If you want to track the size of the archive processing queue, you could run the following search :
index=_internal host=host_reading_archives source=*metrics.log group=queue name=aq earliest=-24h | timechart span=15mn perc95(current_size), max(max_size)
Feel free to change the values of "earliest" and "span" to better fulfill your needs.
Note that we are asking for the 95th percentile of the "current_size" field and the maximum value of the "max_size" field to produce a good statistical representation of what's going on.
As for the remediation to the blockage of the archive processing queue, the answer and comments from Stephen Sorkin in the post you refer to are still valid. I would add a few :
If at all possible, feed the files to Splunk when uncompressed. Uncompressed files can be processed in parallel where archives have to be processed serially.

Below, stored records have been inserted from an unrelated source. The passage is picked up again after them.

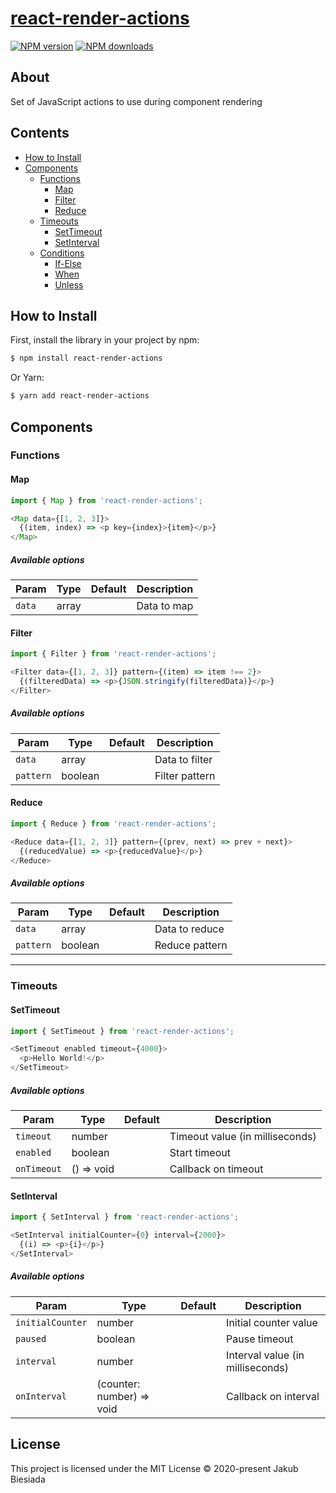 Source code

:# [react-render-actions](https://github.com/jb1905/react-render-actions)

[![NPM version](http://img.shields.io/npm/v/react-render-actions.svg?style=flat-square)](https://www.npmjs.com/package/react-render-actions)
[![NPM downloads](http://img.shields.io/npm/dm/react-render-actions.svg?style=flat-square)](https://www.npmjs.com/package/react-render-actions)

## About

Set of JavaScript actions to use during component rendering

## Contents

- [How to Install](#how-to-install)
- [Components](#components)
  - [Functions](#functions)
    - [Map](#map)
    - [Filter](#filter)
    - [Reduce](#reduce)
  - [Timeouts](#timeouts)
    - [SetTimeout](#settimeout)
    - [SetInterval](#setinterval)
  - [Conditions](#conditions)
    - [If-Else](#if-else)
    - [When](#when)
    - [Unless](#unless)

## How to Install

First, install the library in your project by npm:

```sh
$ npm install react-render-actions
```

Or Yarn:

```sh
$ yarn add react-render-actions
```

## Components

### Functions

#### Map

```js
import { Map } from 'react-render-actions';

<Map data={[1, 2, 3]}>
  {(item, index) => <p key={index}>{item}</p>}
</Map>
```

##### Available options

| Param  | Type  | Default | Description |
| ------ | ----- | ------- | ----------- |
| `data` | array | ` `     | Data to map |

#### Filter

```js
import { Filter } from 'react-render-actions';

<Filter data={[1, 2, 3]} pattern={(item) => item !== 2}>
  {(filteredData) => <p>{JSON.stringify(filteredData)}</p>}
</Filter>
```

##### Available options

| Param     | Type    | Default              | Description |
| --------- | ------- | -------------------- | ----------- |
| `data`    | array   | ` ` | Data to filter |
| `pattern` | boolean | ` ` | Filter pattern |

#### Reduce

```js
import { Reduce } from 'react-render-actions';

<Reduce data={[1, 2, 3]} pattern={(prev, next) => prev + next}>
  {(reducedValue) => <p>{reducedValue}</p>}
</Reduce>
```

##### Available options

| Param     | Type    | Default              | Description |
| --------- | ------- | -------------------- | ----------- |
| `data`    | array   | ` ` | Data to reduce |
| `pattern` | boolean | ` ` | Reduce pattern |

---

### Timeouts

#### SetTimeout

```js
import { SetTimeout } from 'react-render-actions';

<SetTimeout enabled timeout={4000}>
  <p>Hello World!</p>
</SetTimeout>
```

##### Available options

| Param       | Type       | Default                               | Description |
| ----------- | ---------- | ------------------------------------- | ----------- |
| `timeout`   | number     | ` ` | Timeout value (in milliseconds) |
| `enabled`   | boolean    | ` ` | Start timeout                   |
| `onTimeout` | () => void | ` ` | Callback on timeout             |

#### SetInterval

```js
import { SetInterval } from 'react-render-actions';

<SetInterval initialCounter={0} interval={2000}>
  {(i) => <p>{i}</p>}
</SetInterval>
```

##### Available options

| Param            | Type                      | Default                                | Description |
| ---------------- | ------------------------- | -------------------------------------- | ----------- |
| `initialCounter` | number                    | ` ` | Initial counter value            |
| `paused`         | boolean                   | ` ` | Pause timeout                    |
| `interval`       | number                    | ` ` | Interval value (in milliseconds) |
| `onInterval`     | (counter: number) => void | ` ` | Callback on interval             |

## License

This project is licensed under the MIT License © 2020-present Jakub Biesiada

Find out if there other blocked queues downstream which might be the actual culprit by propagating the clogging upstream. You can do this by running a search like
index=_internal host=host_reading_archives source=*metrics.log group=queue | timechart span=15mn perc95(current_size) by name. Change span or the value of "host" as needed, depending on where (forwarder reading the archives? indexer committing the events to disk?) and when you want to look at the size of the event processing queues.

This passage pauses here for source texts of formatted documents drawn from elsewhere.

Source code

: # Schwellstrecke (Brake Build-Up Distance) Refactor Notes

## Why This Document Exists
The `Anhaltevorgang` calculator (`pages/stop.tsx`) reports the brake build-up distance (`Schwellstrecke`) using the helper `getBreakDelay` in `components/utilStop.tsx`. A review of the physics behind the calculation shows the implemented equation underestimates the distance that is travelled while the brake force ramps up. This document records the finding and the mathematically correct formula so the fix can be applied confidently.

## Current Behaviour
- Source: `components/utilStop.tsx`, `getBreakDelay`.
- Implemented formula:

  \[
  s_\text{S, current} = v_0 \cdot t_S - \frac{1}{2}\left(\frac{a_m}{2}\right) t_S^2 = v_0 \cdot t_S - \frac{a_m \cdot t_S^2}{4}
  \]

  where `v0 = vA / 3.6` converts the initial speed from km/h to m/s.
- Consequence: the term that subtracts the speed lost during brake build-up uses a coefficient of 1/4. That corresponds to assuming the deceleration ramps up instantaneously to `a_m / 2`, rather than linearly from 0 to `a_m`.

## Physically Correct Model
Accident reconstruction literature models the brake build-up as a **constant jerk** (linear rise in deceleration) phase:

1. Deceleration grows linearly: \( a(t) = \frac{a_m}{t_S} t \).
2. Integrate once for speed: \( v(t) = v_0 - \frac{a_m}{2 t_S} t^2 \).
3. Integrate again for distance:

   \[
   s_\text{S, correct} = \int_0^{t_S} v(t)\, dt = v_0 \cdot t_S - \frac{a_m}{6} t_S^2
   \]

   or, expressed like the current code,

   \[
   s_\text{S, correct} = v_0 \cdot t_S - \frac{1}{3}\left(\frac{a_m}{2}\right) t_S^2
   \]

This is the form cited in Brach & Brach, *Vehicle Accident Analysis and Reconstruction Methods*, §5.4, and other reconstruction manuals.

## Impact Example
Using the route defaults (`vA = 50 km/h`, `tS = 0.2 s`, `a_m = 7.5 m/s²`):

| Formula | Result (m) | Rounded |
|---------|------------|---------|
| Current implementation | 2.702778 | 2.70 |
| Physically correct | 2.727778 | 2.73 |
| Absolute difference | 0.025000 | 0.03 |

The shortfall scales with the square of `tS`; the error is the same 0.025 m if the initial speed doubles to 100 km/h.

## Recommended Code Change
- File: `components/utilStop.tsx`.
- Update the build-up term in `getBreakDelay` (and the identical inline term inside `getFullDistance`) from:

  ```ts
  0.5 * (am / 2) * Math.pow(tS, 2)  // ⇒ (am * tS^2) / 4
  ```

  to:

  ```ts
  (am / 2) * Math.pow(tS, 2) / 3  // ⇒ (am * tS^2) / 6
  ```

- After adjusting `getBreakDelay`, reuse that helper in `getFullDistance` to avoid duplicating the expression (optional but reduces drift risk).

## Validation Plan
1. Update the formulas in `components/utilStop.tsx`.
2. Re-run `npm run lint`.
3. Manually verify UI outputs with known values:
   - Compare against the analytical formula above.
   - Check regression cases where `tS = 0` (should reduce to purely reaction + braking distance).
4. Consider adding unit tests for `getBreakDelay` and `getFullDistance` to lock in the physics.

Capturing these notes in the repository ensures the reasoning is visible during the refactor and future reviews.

Optimize event-processing for the sourcetypes indexed from the archive files by declaring explicit line-breaking rules (use LINE_BREAKER in props.conf) and time-stamp extractions (use TIME_FORMAT, TIME_PREFIX and MAX_TIMESTAMP_LOOKAHEAD in props.conf). See props.conf.spec - http://www.splunk.com/base/Documentation/latest/Admin/Propsconf - for details.

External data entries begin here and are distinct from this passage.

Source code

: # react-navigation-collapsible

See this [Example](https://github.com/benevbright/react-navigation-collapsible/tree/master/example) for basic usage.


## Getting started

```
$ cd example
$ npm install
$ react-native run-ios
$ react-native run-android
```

If your architecture allows it, split the task of reading archive files between several Splunk forwarders.
Thanks. What does the size mean? Is there a good way to interpret if it's become to big? I enabled my input and the AQ queue jumped to over a 1000, while it's normally at 0. I have since disabled it again
To paraphrase Stephen Sorkin, seeing this queue at 1000 "means that the file processing code has found more than 1000 archive files that we are processing in turn." I would imagine that this is expected in your case.